In March 2026, PERIL partnered with Bedrock, a coalition of 67 national organizations aimed at preventing violence against Arab Americans, Jewish-Americans, and LGBTQ+ Americans, etc. The partnership was created as federal funding for these sort of programming has diminished.
PERIL also created the Building Resilience, Confronting Risk for Parents and Caregivers that aims to help parents stop paths to extremism for children. The project was made possible with a donation by the Piper Fund, a group that works on racial, gender, racial, and “queer justice.” Donors to the group include the Rockefeller Fund and Open Society Foundations.
The “warning signs” identified by PERIL include:
- Fear of “White Genocide”
- Fear of the “Great Replacement”: a slogan describing the trend of European populations becoming minority groups, including in their own homelands
- Belief or necessity of violent insurrections
- Belief in necessity of violence to suppress Black Lives Matter
- Sharing concepts of “scientific racism,” a partisan term used by the left to describe fields such as population genetics, which studies the differences of ethnic groups
- Blaming immigrants for societal shortcomings
- Those that look forward to societal collapse
The Community Advisory, Resource, and Education (CARE) program was created with assisting communities to prevent targeted violence and was created after a two-year pilot program with the Southern Poverty Law Center (SPLC).

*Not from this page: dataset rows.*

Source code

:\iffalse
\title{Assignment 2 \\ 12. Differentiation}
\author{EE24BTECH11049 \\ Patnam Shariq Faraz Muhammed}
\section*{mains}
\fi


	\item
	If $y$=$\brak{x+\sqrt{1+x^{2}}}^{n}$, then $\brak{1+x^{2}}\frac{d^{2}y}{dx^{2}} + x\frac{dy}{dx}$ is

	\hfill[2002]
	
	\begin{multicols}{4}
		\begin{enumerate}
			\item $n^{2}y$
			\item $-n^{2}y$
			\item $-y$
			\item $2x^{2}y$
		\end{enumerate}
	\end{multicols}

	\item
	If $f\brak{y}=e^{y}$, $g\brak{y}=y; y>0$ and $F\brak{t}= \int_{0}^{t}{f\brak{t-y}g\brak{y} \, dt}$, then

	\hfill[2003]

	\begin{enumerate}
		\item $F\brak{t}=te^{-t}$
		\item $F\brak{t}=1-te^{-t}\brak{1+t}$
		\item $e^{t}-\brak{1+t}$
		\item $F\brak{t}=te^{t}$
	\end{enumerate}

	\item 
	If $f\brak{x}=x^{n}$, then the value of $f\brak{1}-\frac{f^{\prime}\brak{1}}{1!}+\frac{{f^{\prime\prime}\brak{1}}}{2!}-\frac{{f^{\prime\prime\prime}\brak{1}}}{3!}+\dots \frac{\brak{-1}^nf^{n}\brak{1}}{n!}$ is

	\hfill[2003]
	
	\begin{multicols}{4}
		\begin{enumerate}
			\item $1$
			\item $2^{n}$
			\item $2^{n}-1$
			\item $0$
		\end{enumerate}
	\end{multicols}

Trumpism a ‘More Insidious Threat’ Than Revolutionary Extremism
PERIL’s mission to stop extremism goes beyond its programs; Miller-Idriss and Hughes regularly write columns, papers, and provide congressional testimony, many of which reveal their partisan sympathies — ranging from left-wing feminism to political anti-Trumpism.

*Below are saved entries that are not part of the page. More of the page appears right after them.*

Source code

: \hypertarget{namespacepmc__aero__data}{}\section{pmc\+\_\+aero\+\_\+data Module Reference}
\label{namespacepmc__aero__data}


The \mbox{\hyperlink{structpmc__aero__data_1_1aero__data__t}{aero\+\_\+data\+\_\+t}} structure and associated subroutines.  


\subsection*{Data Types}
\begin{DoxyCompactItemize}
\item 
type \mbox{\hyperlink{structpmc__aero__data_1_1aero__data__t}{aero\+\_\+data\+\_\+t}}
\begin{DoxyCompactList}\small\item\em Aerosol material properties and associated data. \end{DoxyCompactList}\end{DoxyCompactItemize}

In testimony to the House Committee on Veterans’ Affairs in 2021, Miller-Idriss called to have the Soldier for Life Transition Assistance Program (TAP) incorporate inoculation support to “equip veterans with the skills to recognize potential outreach and propaganda from extremist groups who wish to exploit them.”
Hughes said of Trumpism:
“Trumpism and other forms of identitarian, ethnocentric populism have arguably posed a greater, more insidious threat to the credibility of democracy world-wide and the prospects for a sustainable world order than revolutionary extremism (which could have been efficiently put down by a display of state power).”

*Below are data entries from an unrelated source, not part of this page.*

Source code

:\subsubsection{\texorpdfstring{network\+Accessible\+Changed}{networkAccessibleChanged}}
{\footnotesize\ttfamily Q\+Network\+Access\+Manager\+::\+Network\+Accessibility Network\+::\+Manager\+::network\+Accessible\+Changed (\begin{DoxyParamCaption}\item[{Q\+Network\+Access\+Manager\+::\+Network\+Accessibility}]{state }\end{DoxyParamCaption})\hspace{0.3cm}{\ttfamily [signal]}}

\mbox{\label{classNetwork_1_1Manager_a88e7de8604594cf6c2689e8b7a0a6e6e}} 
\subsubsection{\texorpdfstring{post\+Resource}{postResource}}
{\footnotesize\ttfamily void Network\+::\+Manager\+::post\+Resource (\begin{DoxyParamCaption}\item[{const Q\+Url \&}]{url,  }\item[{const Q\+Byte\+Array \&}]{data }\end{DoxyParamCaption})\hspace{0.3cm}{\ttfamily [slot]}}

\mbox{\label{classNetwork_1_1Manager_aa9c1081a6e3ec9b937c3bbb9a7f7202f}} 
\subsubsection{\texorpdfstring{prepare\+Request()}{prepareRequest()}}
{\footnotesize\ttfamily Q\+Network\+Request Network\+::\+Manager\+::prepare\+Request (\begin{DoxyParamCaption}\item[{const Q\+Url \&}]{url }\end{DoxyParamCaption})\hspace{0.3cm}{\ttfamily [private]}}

Miller-Idriss has wrote in her new book, Man Up: The New Misogyny and the Rise of Violent Extremism that the recent rise in violent extremism are partially explained by a reassertion of “patriarchy” and that all forms of hate-fueled violence are linked to misogyny and gender-based ideology.
When the Trump administration moved to fight back against foreign think-tanks that advocate for censorship, such as the Censorship for Countering Digital Hate (CCDH), Miller-Idriss compared this to fascism.
“Shameful. I cite CCDH’s work constantly. Imran Ahmed is a leading voice raising the alarm on online harms, algorithms, and accountability. This is fascism, censorship & authoritarian overreach,” she wrote on Bluesky.